» **What you need to do**
Only lines holding "logoColor" are wanted; copy each of them from the records below.

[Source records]
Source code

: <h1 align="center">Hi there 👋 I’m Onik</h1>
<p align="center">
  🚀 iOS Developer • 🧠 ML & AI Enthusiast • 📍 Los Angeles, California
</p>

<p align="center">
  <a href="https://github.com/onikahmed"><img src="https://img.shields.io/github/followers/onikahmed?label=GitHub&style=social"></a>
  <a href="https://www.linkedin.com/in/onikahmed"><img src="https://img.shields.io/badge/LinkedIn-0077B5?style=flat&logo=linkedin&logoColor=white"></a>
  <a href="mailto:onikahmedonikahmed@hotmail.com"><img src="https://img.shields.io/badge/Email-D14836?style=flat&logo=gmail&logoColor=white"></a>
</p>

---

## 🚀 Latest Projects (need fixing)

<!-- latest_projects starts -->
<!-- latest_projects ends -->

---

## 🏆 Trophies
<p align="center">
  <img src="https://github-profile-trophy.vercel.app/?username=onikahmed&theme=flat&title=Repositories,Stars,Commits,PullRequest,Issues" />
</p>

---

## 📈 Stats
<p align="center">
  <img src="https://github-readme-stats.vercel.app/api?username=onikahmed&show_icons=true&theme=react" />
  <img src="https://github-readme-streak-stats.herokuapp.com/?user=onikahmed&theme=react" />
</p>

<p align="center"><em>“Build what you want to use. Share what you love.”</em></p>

» **Reply to the task**
  <a href="https://www.linkedin.com/in/onikahmed"><img src="https://img.shields.io/badge/LinkedIn-0077B5?style=flat&logo=linkedin&logoColor=white"></a>
  <a href="mailto:onikahmedonikahmed@hotmail.com"><img src="https://img.shields.io/badge/Email-D14836?style=flat&logo=gmail&logoColor=white"></a>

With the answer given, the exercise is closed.